Thrombin‐activatable fibrinolysis inhibitor in human abdominal aortic aneurysm disease

Abstract

Background Intra-luminal thrombosis is a key factor in growth of abdominal aortic aneurysms (AAAs). Patients with AAA form dense clots that are resistant to fibrinolysis. Thrombin-activatable fibrinolysis inhibitor (TAFI) has been shown to influence AAA development in murine models. Objective The aim of this study is to characterize the role of TAFI in human AAA. Methods Plasma levels of TAFI, TAFI activation peptide (TAFI-AP), activated/inactivated TAFI (TAFIa/ai) and plasmin-α2-antiplasmin complex were measured by ELISAs in patients with AAA (n=202) and controls (n=188). Results TAFIa/ai and TAFI-AP levels were higher in patients than controls (median [IQR], 20.3 [14.6-32.8]ngmL-1 vs. 14.2 [11.2-19.3]ngmL-1 and 355.0 [232.4-528.1]ngmL-1 vs. 248.6 [197.1-328.1]ngmL-1 ).

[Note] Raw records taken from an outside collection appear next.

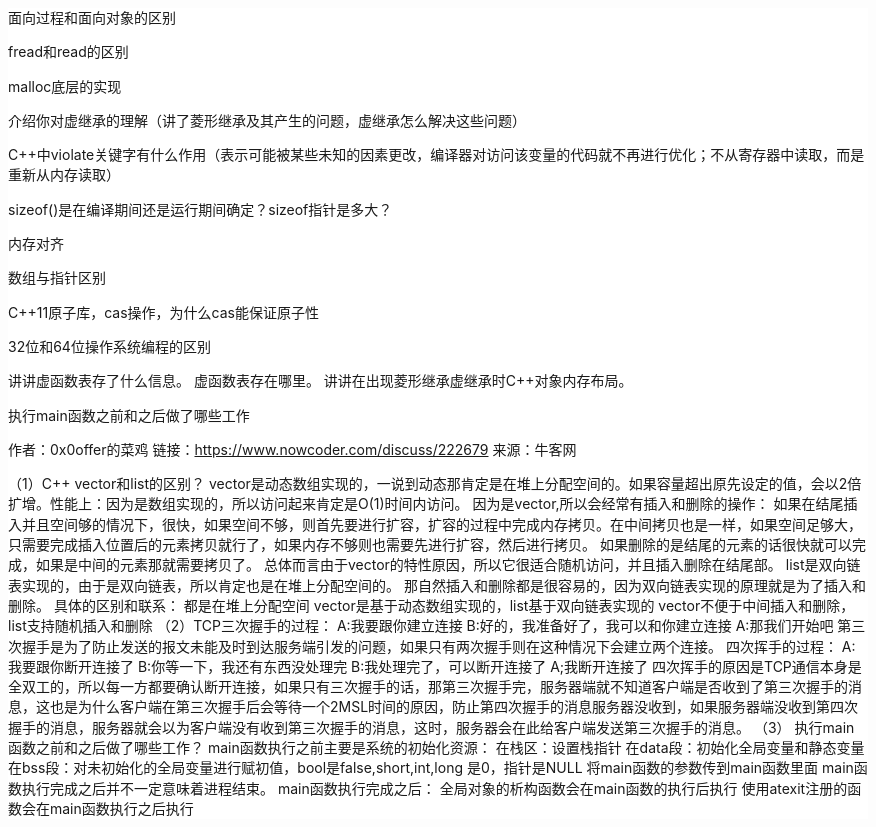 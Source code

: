 
面向过程和面向对象的区别

fread和read的区别

malloc底层的实现

介绍你对虚继承的理解（讲了菱形继承及其产生的问题，虚继承怎么解决这些问题）

C++中violate关键字有什么作用（表示可能被某些未知的因素更改，编译器对访问该变量的代码就不再进行优化；不从寄存器中读取，而是重新从内存读取）


sizeof()是在编译期间还是运行期间确定？sizeof指针是多大？

内存对齐

数组与指针区别

C++11原子库，cas操作，为什么cas能保证原子性

32位和64位操作系统编程的区别

讲讲虚函数表存了什么信息。
虚函数表存在哪里。
讲讲在出现菱形继承虚继承时C++对象内存布局。

执行main函数之前和之后做了哪些工作


作者：0x0offer的菜鸡
链接：https://www.nowcoder.com/discuss/222679
来源：牛客网

（1）C++ vector和list的区别？
vector是动态数组实现的，一说到动态那肯定是在堆上分配空间的。如果容量超出原先设定的值，会以2倍扩增。性能上：因为是数组实现的，所以访问起来肯定是O(1)时间内访问。
因为是vector,所以会经常有插入和删除的操作：
如果在结尾插入并且空间够的情况下，很快，如果空间不够，则首先要进行扩容，扩容的过程中完成内存拷贝。在中间拷贝也是一样，如果空间足够大，只需要完成插入位置后的元素拷贝就行了，如果内存不够则也需要先进行扩容，然后进行拷贝。
如果删除的是结尾的元素的话很快就可以完成，如果是中间的元素那就需要拷贝了。
总体而言由于vector的特性原因，所以它很适合随机访问，并且插入删除在结尾部。
list是双向链表实现的，由于是双向链表，所以肯定也是在堆上分配空间的。
那自然插入和删除都是很容易的，因为双向链表实现的原理就是为了插入和删除。
具体的区别和联系：
都是在堆上分配空间
vector是基于动态数组实现的，list基于双向链表实现的
vector不便于中间插入和删除，list支持随机插入和删除
（2）TCP三次握手的过程：
A:我要跟你建立连接
B:好的，我准备好了，我可以和你建立连接
A:那我们开始吧
第三次握手是为了防止发送的报文未能及时到达服务端引发的问题，如果只有两次握手则在这种情况下会建立两个连接。
四次挥手的过程：
A:我要跟你断开连接了
B:你等一下，我还有东西没处理完
B:我处理完了，可以断开连接了
A;我断开连接了
四次挥手的原因是TCP通信本身是全双工的，所以每一方都要确认断开连接，如果只有三次握手的话，那第三次握手完，服务器端就不知道客户端是否收到了第三次握手的消息，这也是为什么客户端在第三次握手后会等待一个2MSL时间的原因，防止第四次握手的消息服务器没收到，如果服务器端没收到第四次握手的消息，服务器就会以为客户端没有收到第三次握手的消息，这时，服务器会在此给客户端发送第三次握手的消息。
（3） 执行main函数之前和之后做了哪些工作？
main函数执行之前主要是系统的初始化资源：
在栈区：设置栈指针
在data段：初始化全局变量和静态变量
在bss段：对未初始化的全局变量进行赋初值，bool是false,short,int,long 是0，指针是NULL
将main函数的参数传到main函数里面
main函数执行完成之后并不一定意味着进程结束。
main函数执行完成之后：
全局对象的析构函数会在main函数的执行后执行
使用atexit注册的函数会在main函数执行之后执行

TAFIa/ai was positively correlated with TAFI-AP (r=0.164). Intact TAFI levels were not different between patients and controls (13.4 [11.2-16.1]μgmL-1 vs. 12.8 [10.6-15.4]μgmL-1 ). Plasmin-α2-antiplasmin was higher in AAA patients than controls (690.0 [489.1-924.3]ngmL-1 vs. 480.7 [392.6-555.3]ngmL-1 ). Conclusions The increase in TAFIa/ai and TAFI-AP suggests an increased TAFI activation in patients with AAA. Prospective studies are required to further elucidate the role of TAFI and fibrinolysis in AAA pathogenesis.